12歳を迎える小学生が選べる卒業後の進路(中学校)は、保護者がその年代の頃よりも、かなり多様化しています。いま、全国に広がりつつある5つの進路の選択肢。そのなかから、どのようなタイプの進路を選ぶことが、わが子にとってベストの選択なのか、ぜひ一度、親子で話し合ってみていただきたいと思います。

従来から中学受験の対象であった私立中高一貫校、国立大学附属校に加えて、この数年では、そこに新たな公立中高一貫校という選択肢と、さらには地方自治体ごとに導入されている「学校選択制」で選べる地域の公立中学校が加わり、いま、小学校卒業時に選べる進路は、最大5つの選択肢となっています。

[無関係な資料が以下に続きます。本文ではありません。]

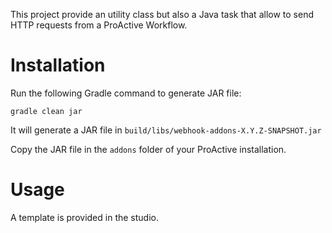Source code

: This project provide an utility class but also a Java task that allow to send
HTTP requests from a ProActive Workflow.

# Installation

Run the following Gradle command to generate JAR file:

```
gradle clean jar
```

It will generate a JAR file in `build/libs/webhook-addons-X.Y.Z-SNAPSHOT.jar`

Copy the JAR file in the `addons` folder of your ProActive installation.

# Usage

A template is provided in the studio.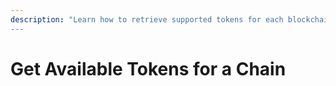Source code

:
 ```yaml
---
description: "Learn how to retrieve supported tokens for each blockchain. Implementation guide for handling multi-chain crypto payments with Bando.
---
```


# Get Available Tokens for a Chain
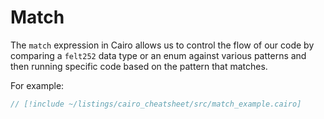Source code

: # Match

The `match` expression in Cairo allows us to control the flow of our code by comparing a `felt252` data type or an enum against various patterns and then running specific code based on the pattern that matches.

For example:

```rust
// [!include ~/listings/cairo_cheatsheet/src/match_example.cairo]
```
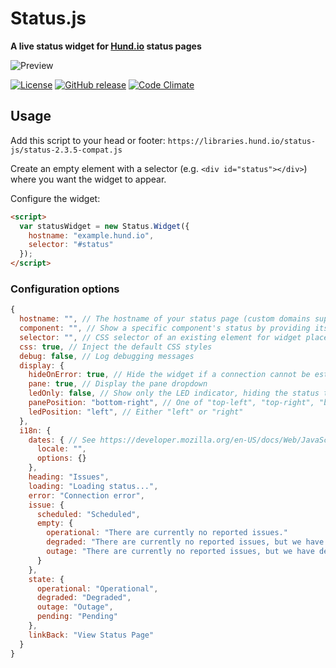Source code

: # Status.js
**A live status widget for [Hund.io](https://hund.io/?ref=oss) status pages**

![Preview](https://libraries.hund.io/status-js/preview.png)

[![License](https://img.shields.io/github/license/hundio/status.js.svg?maxAge=2592000)](https://github.com/hundio/status.js/blob/master/LICENSE) [![GitHub release](https://img.shields.io/github/release/hundio/status.js.svg?maxAge=2592000)](https://github.com/hundio/status.js/releases) [![Code Climate](https://img.shields.io/codeclimate/github/hundio/status.js.svg?maxAge=2592000)](https://codeclimate.com/github/hundio/status.js)


## Usage

Add this script to your head or footer: `https://libraries.hund.io/status-js/status-2.3.5-compat.js`

Create an empty element with a selector (e.g. `<div id="status"></div>`) where you want the widget to appear.

Configure the widget:

```html
<script>
  var statusWidget = new Status.Widget({
    hostname: "example.hund.io",
    selector: "#status"
  });
</script>
```

### Configuration options

```javascript
{
  hostname: "", // The hostname of your status page (custom domains supported)
  component: "", // Show a specific component's status by providing its id
  selector: "", // CSS selector of an existing element for widget placement
  css: true, // Inject the default CSS styles
  debug: false, // Log debugging messages
  display: {
    hideOnError: true, // Hide the widget if a connection cannot be established
    pane: true, // Display the pane dropdown
    ledOnly: false, // Show only the LED indicator, hiding the status text
    panePosition: "bottom-right", // One of "top-left", "top-right", "bottom-left", "bottom-right"
    ledPosition: "left", // Either "left" or "right"
  },
  i18n: {
    dates: { // See https://developer.mozilla.org/en-US/docs/Web/JavaScript/Reference/Global_Objects/Date/toLocaleString#Parameters
      locale: "",
      options: {}
    },
    heading: "Issues",
    loading: "Loading status...",
    error: "Connection error",
    issue: {
      scheduled: "Scheduled",
      empty: {
        operational: "There are currently no reported issues."
        degraded: "There are currently no reported issues, but we have detected that at least one component is degraded."
        outage: "There are currently no reported issues, but we have detected outages on at least one component."
      }
    },
    state: {
      operational: "Operational",
      degraded: "Degraded",
      outage: "Outage",
      pending: "Pending"
    },
    linkBack: "View Status Page"
  }
}
```
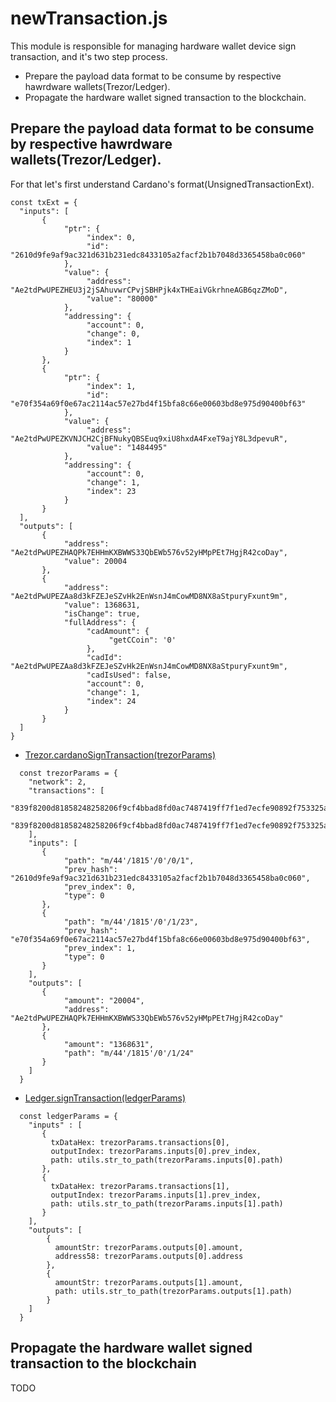 # newTransaction.js
This module is responsible for managing hardware wallet device sign transaction, and it's two step process.
- Prepare the payload data format to be consume by respective hawrdware wallets(Trezor/Ledger).
- Propagate the hardware wallet signed transaction to the blockchain.

## Prepare the payload data format to be consume by respective hawrdware wallets(Trezor/Ledger).
For that let's first understand Cardano's format(UnsignedTransactionExt).
```
const txExt = {
  "inputs": [
       {
            "ptr": {
                 "index": 0,
                 "id": "2610d9fe9af9ac321d631b231edc8433105a2facf2b1b7048d3365458ba0c060"
            },
            "value": {
                 "address": "Ae2tdPwUPEZHEU3j2jSAhuvwrCPvjSBHPjk4xTHEaiVGkrhneAGB6qzZMoD",
                 "value": "80000"
            },
            "addressing": {
                 "account": 0,
                 "change": 0,
                 "index": 1
            }
       },
       {
            "ptr": {
                 "index": 1,
                 "id": "e70f354a69f0e67ac2114ac57e27bd4f15bfa8c66e00603bd8e975d90400bf63"
            },
            "value": {
                 "address": "Ae2tdPwUPEZKVNJCH2CjBFNukyQBSEuq9xiU8hxdA4FxeT9ajY8L3dpevuR",
                 "value": "1484495"
            },
            "addressing": {
                 "account": 0,
                 "change": 1,
                 "index": 23
            }
       }
  ],
  "outputs": [
       {
            "address": "Ae2tdPwUPEZHAQPk7EHHmKXBWWS33QbEWb576v52yHMpPEt7HgjR42coDay",
            "value": 20004
       },
       {
            "address": "Ae2tdPwUPEZAa8d3kFZEJeSZvHk2EnWsnJ4mCowMD8NX8aStpuryFxunt9m",
            "value": 1368631,
            "isChange": true,
            "fullAddress": {
                 "cadAmount": {
                      "getCCoin": '0'
                 },
                 "cadId": "Ae2tdPwUPEZAa8d3kFZEJeSZvHk2EnWsnJ4mCowMD8NX8aStpuryFxunt9m",
                 "cadIsUsed": false,
                 "account": 0,
                 "change": 1,
                 "index": 24
            }
       }
  ]
}
```

- [Trezor.cardanoSignTransaction(trezorParams)](https://github.com/trezor/connect/blob/develop/docs/methods/cardanoSignTransaction.md)
```
  const trezorParams = {
    "network": 2,
    "transactions": [
       "839f8200d81858248258206f9cf4bbad8fd0ac7487419ff7f1ed7ecfe90892f753325aaa74fbee73c227a601ff9f8282d818582183581cccb5b2e6aa52faa4a18e55c7712ee69ddc1bfafebf4c9e9fcb154a1ba0001a59f92a181a000138808282d818582183581c5f616829cd5536ba6b5931bc2aeca6016e6d8dd0a054a2e57650d617a0001a43d762111a001a4022ffa0",
       "839f8200d81858248258206f9cf4bbad8fd0ac7487419ff7f1ed7ecfe90892f753325aaa74fbee73c227a6008200d81858248258202610d9fe9af9ac321d631b231edc8433105a2facf2b1b7048d3365458ba0c06001ff9f8282d818582183581caae0559f67add7d768b91ef3e55f1ce0e400037a11da3cacd1c101b7a0001a6aefab2c19ea608282d818582183581ce35422b874147b84ab476cf799198f29f1f3dacfac6ec3738f92caffa0001aa6d6ed8c1a0016a6cfffa0"
    ],
    "inputs": [
       {
            "path": "m/44'/1815'/0'/0/1",
            "prev_hash": "2610d9fe9af9ac321d631b231edc8433105a2facf2b1b7048d3365458ba0c060",
            "prev_index": 0,
            "type": 0
       },
       {
            "path": "m/44'/1815'/0'/1/23",
            "prev_hash": "e70f354a69f0e67ac2114ac57e27bd4f15bfa8c66e00603bd8e975d90400bf63",
            "prev_index": 1,
            "type": 0
       }
    ],
    "outputs": [
       {
            "amount": "20004",
            "address": "Ae2tdPwUPEZHAQPk7EHHmKXBWWS33QbEWb576v52yHMpPEt7HgjR42coDay"
       },
       {
            "amount": "1368631",
            "path": "m/44'/1815'/0'/1/24"
       }
    ]
  }
```  

- [Ledger.signTransaction(ledgerParams)](https://github.com/vacuumlabs/ledgerjs/blob/1a85a888f7c2a0494b2dda0451e85916b43e7101/packages/hw-app-ada/src/Ada.js#L291)
```
  const ledgerParams = {
    "inputs" : [
       {
         txDataHex: trezorParams.transactions[0],
         outputIndex: trezorParams.inputs[0].prev_index,
         path: utils.str_to_path(trezorParams.inputs[0].path)
       },
       {
         txDataHex: trezorParams.transactions[1],
         outputIndex: trezorParams.inputs[1].prev_index,
         path: utils.str_to_path(trezorParams.inputs[1].path)
       }
    ],
    "outputs": [
        {
          amountStr: trezorParams.outputs[0].amount,
          address58: trezorParams.outputs[0].address
        },
        {
          amountStr: trezorParams.outputs[1].amount,
          path: utils.str_to_path(trezorParams.outputs[1].path)
        }
    ]
  }
```

## Propagate the hardware wallet signed transaction to the blockchain
TODO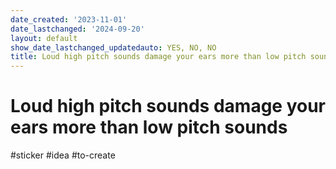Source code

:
 ```yaml
---
date_created: '2023-11-01'
date_lastchanged: '2024-09-20'
layout: default
show_date_lastchanged_updatedauto: YES, NO, NO
title: Loud high pitch sounds damage your ears more than low pitch sounds
---
```


# Loud high pitch sounds damage your ears more than low pitch sounds

#sticker #idea #to-create 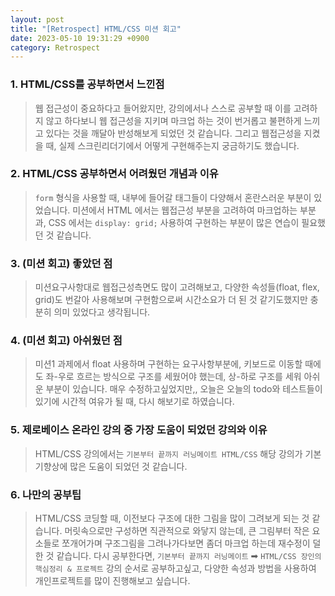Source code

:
 ```yaml
---
layout: post
title: "[Retrospect] HTML/CSS 미션 회고"
date: 2023-05-10 19:31:29 +0900
category: Retrospect
---
```


### 1. HTML/CSS를 공부하면서 느낀점

> 웹 접근성이 중요하다고 들어왔지만, 강의에서나 스스로 공부할 때 이를 고려하지 않고 하다보니 웹 접근성을 지키며 마크업 하는 것이 번거롭고 불편하게 느끼고 있다는 것을 깨달아 반성해보게 되었던 것 같습니다. 그리고 웹접근성을 지켰을 때, 실제 스크린리더기에서 어떻게 구현해주는지 궁금하기도 했습니다.

### 2. HTML/CSS 공부하면서 어려웠던 개념과 이유

> `form` 형식을 사용할 때, 내부에 들어갈 태그들이 다양해서 혼란스러운 부분이 있었습니다.
> 미션에서 HTML 에서는 웹접근성 부분을 고려하여 마크업하는 부분과, CSS 에서는
> `display: grid;` 사용하여 구현하는 부분이 많은 연습이 필요했던 것 같습니다.

### 3. (미션 회고) 좋았던 점

> 미션요구사항대로 웹접근성측면도 많이 고려해보고, 다양한 속성들(float, flex, grid)도 번갈아 사용해보며 구현함으로써 시간소요가 더 된 것 같기도했지만 충분히 의미 있었다고 생각됩니다.

### 4. (미션 회고) 아쉬웠던 점

> 미션1 과제에서 float 사용하며 구현하는 요구사항부분에, 키보드로 이동할 때에도 좌-우로 흐르는 방식으로 구조를 세웠어야 했는데, 상-하로 구조를 세워 아쉬운 부분이 있습니다. 매우 수정하고싶었지만,, 오늘은 오늘의 todo와 테스트들이 있기에 시간적 여유가 될 때, 다시 해보기로 하였습니다.

### 5. 제로베이스 온라인 강의 중 가장 도움이 되었던 강의와 이유

> HTML/CSS 강의에서는 `기본부터 끝까지 러닝메이트 HTML/CSS`
> 해당 강의가 기본기향상에 많은 도움이 되었던 것 같습니다.

### 6. 나만의 공부팁

> HTML/CSS 코딩할 때, 이전보다 구조에 대한 그림을 많이 그려보게 되는 것 같습니다. 머릿속으로만 구성하면 직관적으로 와닿지 않는데, 큰 그림부터 작은 요소들로 쪼개어가며 구조그림을 그려나가다보면 좀더 마크업 하는데 재수정이 덜 한 것 같습니다.
> 다시 공부한다면, `기본부터 끝까지 러닝메이트` ➡ `HTML/CSS 장인의 핵심정리 & 프로젝트` 강의 순서로 공부하고싶고, 다양한 속성과 방법을 사용하여 개인프로젝트를 많이 진행해보고 싶습니다.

そうした進路の選択肢が広がっていることによって、全国各地で、”12歳の進路”について、親子であらためて考えてみるという動きや意識は、年々高まりつつあるといえるでしょう。

このサイトをご覧いただく皆さまの多くは、中学受験に関心を持ち、わが子の進路のとして私立(国立・公立)中高一貫校への入学を希望しているか、あるいは選択肢のひとつとして、そうした進路や教育環境について検討しているご家庭の保護者と思われます。

一般的には、各地の小学校6年生のご家庭が、わが子の進路の選択肢として、「学校選択制」で選べる地域の公立中学校や、公立中高一貫校について検討を始めるのは、それらの学校案内などが配布され、各校ごとの説明会が行われる、6年生の夏以降の時期ではないでしょうか。

その一方で、私立中高一貫校や、国立大学附属校をめざす小学生は、それより早くから受験勉強などの準備に入るのが一般的です。しかし、6年生になってから、そうした私立中高一貫校に関心を持ち、受験を検討し始めても、決して遅いということはありません。

それは、中高一貫教育への期待や注目が高まるにしたがい、私立学校でも公立学校でも「中高一貫体制へのシフト」の動きが多くなることによって、一時期のピーク時よりも各学校の入試の競争率がやや緩和され、以前よりも「良い私学に入りやすい」という状況が生まれているからです。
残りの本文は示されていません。